Any connected Urysohn space having at least two points, is uncountable. In fact, its cardinality is at least that of the continuum.

Definitions used

Connected space

Further information: Connected space

Urysohn space

Further information: Urysohn space

A topological space ${\displaystyle X}$ is termed a Urysohn space if, given any two points ${\displaystyle x,y\in X}$, there is a continuous function ${\displaystyle f:X\to [0,1]}$ such that ${\displaystyle f(x)=0}$ and ${\displaystyle f(y)=1}$.

Related facts

• Connected normal implies uncountable: This follows because, by Urysohn's lemma, normal spaces are Urysohn.
• Connected regular implies uncountable: Interestingly, this proof does not yield that the cardinality must be at least that of the continuum, only that it must be uncountable.

Proof

Suppose ${\displaystyle X}$ is a connected Urysohn space with at least two points. Say, ${\displaystyle x\neq y\in X}$ are two points. Then, by the Urysohnness, there exists a function ${\displaystyle f:X\to [0,1]}$ such that ${\displaystyle f(x)=0}$ and ${\displaystyle f(y)=1}$.

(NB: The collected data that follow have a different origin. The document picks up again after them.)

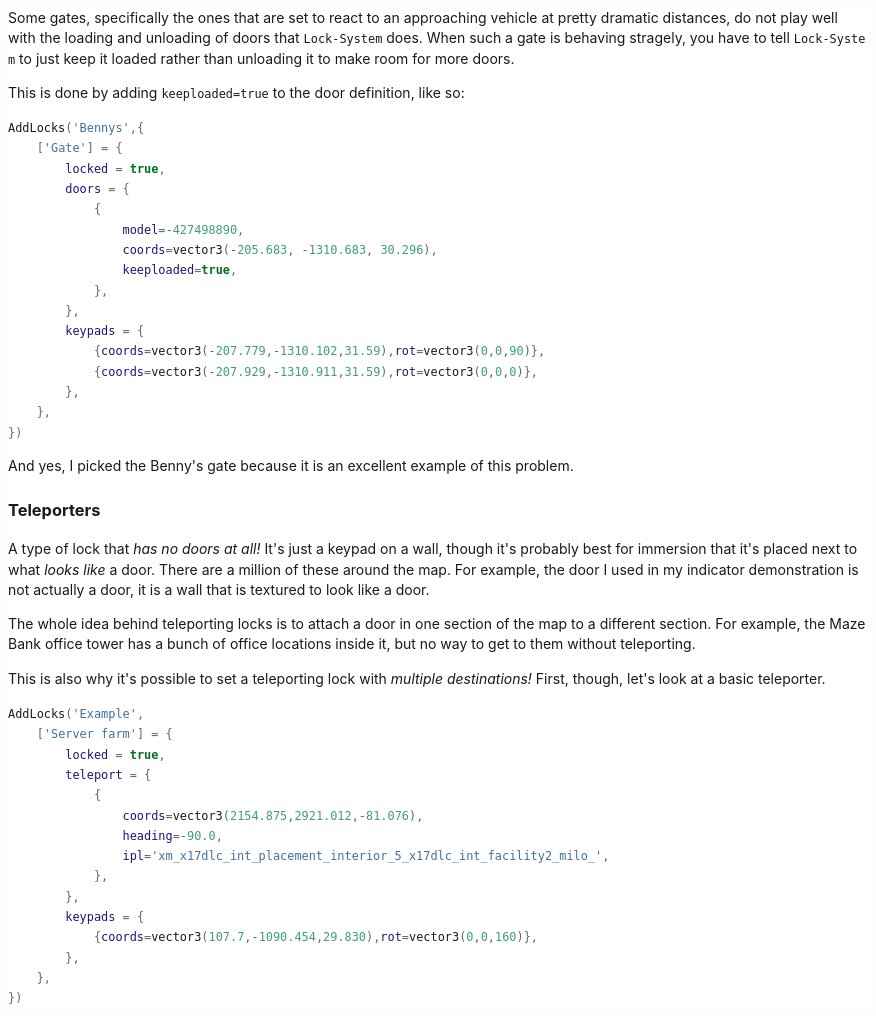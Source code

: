 Some gates, specifically the ones that are set to react to an approaching vehicle at pretty dramatic distances, do not play well with the loading and unloading of doors that `Lock-System` does. When such a gate is behaving stragely, you have to tell `Lock-System` to just keep it loaded rather than unloading it to make room for more doors.

This is done by adding `keeploaded=true` to the door definition, like so:

```lua
AddLocks('Bennys',{
    ['Gate'] = {
        locked = true,
        doors = {
            {
                model=-427498890,
                coords=vector3(-205.683, -1310.683, 30.296),
                keeploaded=true,
            },
        },
        keypads = {
            {coords=vector3(-207.779,-1310.102,31.59),rot=vector3(0,0,90)},
            {coords=vector3(-207.929,-1310.911,31.59),rot=vector3(0,0,0)},
        },
    },
})
```

And yes, I picked the Benny's gate because it is an excellent example of this problem.

### Teleporters

A type of lock that *has no doors at all!* It's just a keypad on a wall, though it's probably best for immersion that it's placed next to what *looks like* a door. There are a million of these around the map. For example, the door I used in my indicator demonstration is not actually a door, it is a wall that is textured to look like a door.

The whole idea behind teleporting locks is to attach a door in one section of the map to a different section. For example, the Maze Bank office tower has a bunch of office locations inside it, but no way to get to them without teleporting.

This is also why it's possible to set a teleporting lock with *multiple destinations!* First, though, let's look at a basic teleporter.

```lua
AddLocks('Example',
    ['Server farm'] = {
        locked = true,
        teleport = {
            {
                coords=vector3(2154.875,2921.012,-81.076),
                heading=-90.0, 
                ipl='xm_x17dlc_int_placement_interior_5_x17dlc_int_facility2_milo_',
            },
        },
        keypads = {
            {coords=vector3(107.7,-1090.454,29.830),rot=vector3(0,0,160)},
        },
    },
})
```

Now, we claim that ${\displaystyle f}$ is surjective. Suppose not; suppose there exists ${\displaystyle a\in (0,1)}$ such that ${\displaystyle f^{-1}(a)}$ is empty. Then, ${\displaystyle f^{-1}[0,a)}$ and ${\displaystyle f^{-1}(a,1]}$ are disjoint open subsets whose union is ${\displaystyle X}$, and both are nonempty (because ${\displaystyle f(x)=0}$ and ${\displaystyle f(y)=1}$. This contradicts the assumption that ${\displaystyle X}$ is connected, hence ${\displaystyle f}$ must be surjective.

Thus, the cardinality of ${\displaystyle X}$ must be at least that of the continuum.